▸ **Work instructions**: Search the entries below. Return every line that has "management" in it.

Dataset entries
------------------------------------

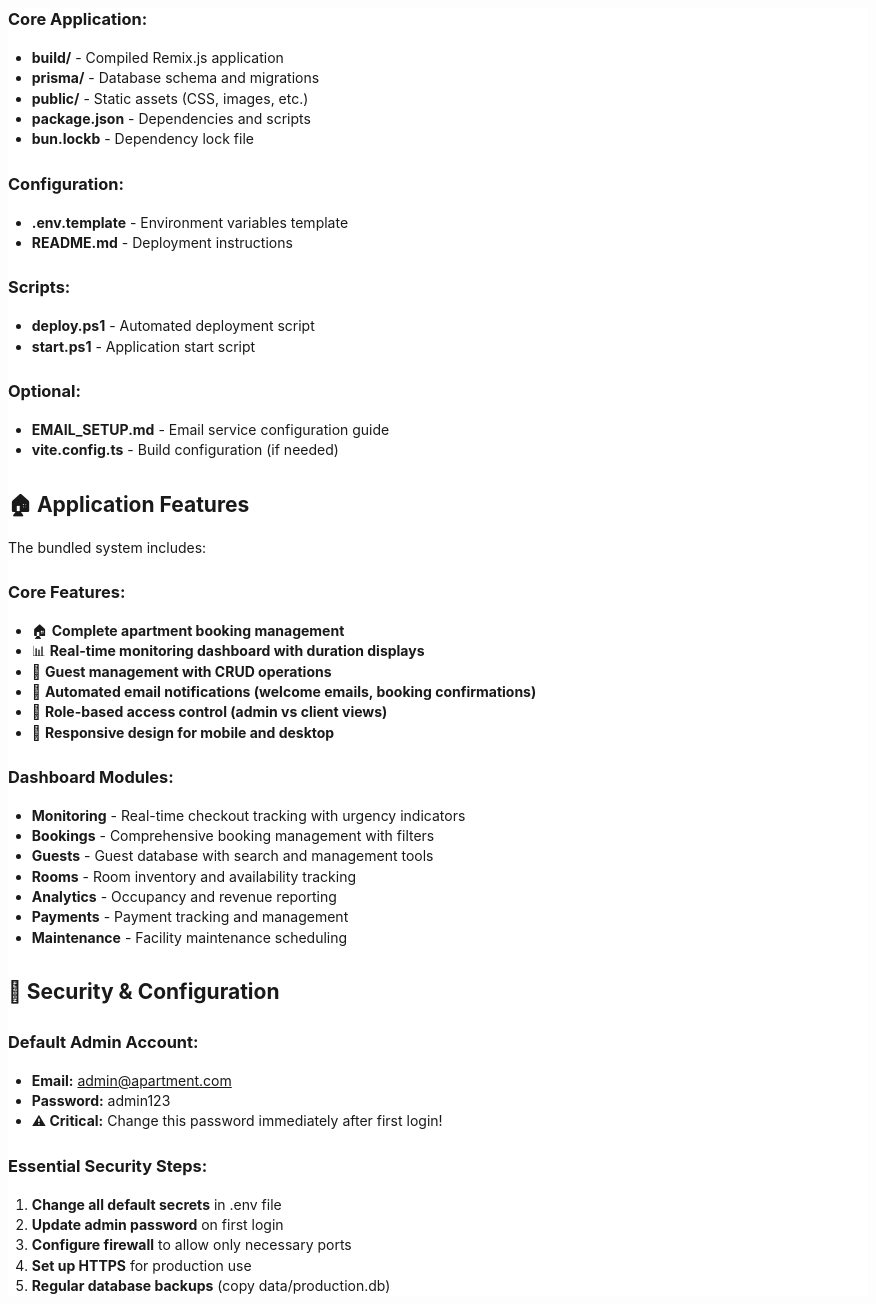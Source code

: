 ### Core Application:
- **build/** - Compiled Remix.js application
- **prisma/** - Database schema and migrations  
- **public/** - Static assets (CSS, images, etc.)
- **package.json** - Dependencies and scripts
- **bun.lockb** - Dependency lock file

### Configuration:
- **.env.template** - Environment variables template
- **README.md** - Deployment instructions

### Scripts:
- **deploy.ps1** - Automated deployment script
- **start.ps1** - Application start script

### Optional:
- **EMAIL_SETUP.md** - Email service configuration guide
- **vite.config.ts** - Build configuration (if needed)

## 🏠 Application Features

The bundled system includes:

### Core Features:
- 🏠 **Complete apartment booking management**
- 📊 **Real-time monitoring dashboard with duration displays** 
- 👥 **Guest management with CRUD operations**
- 📧 **Automated email notifications (welcome emails, booking confirmations)**
- 🔐 **Role-based access control (admin vs client views)**
- 📱 **Responsive design for mobile and desktop**

### Dashboard Modules:
- **Monitoring** - Real-time checkout tracking with urgency indicators
- **Bookings** - Comprehensive booking management with filters
- **Guests** - Guest database with search and management tools
- **Rooms** - Room inventory and availability tracking
- **Analytics** - Occupancy and revenue reporting
- **Payments** - Payment tracking and management
- **Maintenance** - Facility maintenance scheduling

## 🔐 Security & Configuration

### Default Admin Account:
- **Email:** admin@apartment.com
- **Password:** admin123
- **⚠️ Critical:** Change this password immediately after first login!

### Essential Security Steps:
1. **Change all default secrets** in .env file
2. **Update admin password** on first login
3. **Configure firewall** to allow only necessary ports
4. **Set up HTTPS** for production use
5. **Regular database backups** (copy data/production.db)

------------------------------------

▸ **Result of the exercise**:
- 🏠 **Complete apartment booking management**
- 👥 **Guest management with CRUD operations**
- **Bookings** - Comprehensive booking management with filters
- **Guests** - Guest database with search and management tools
- **Payments** - Payment tracking and management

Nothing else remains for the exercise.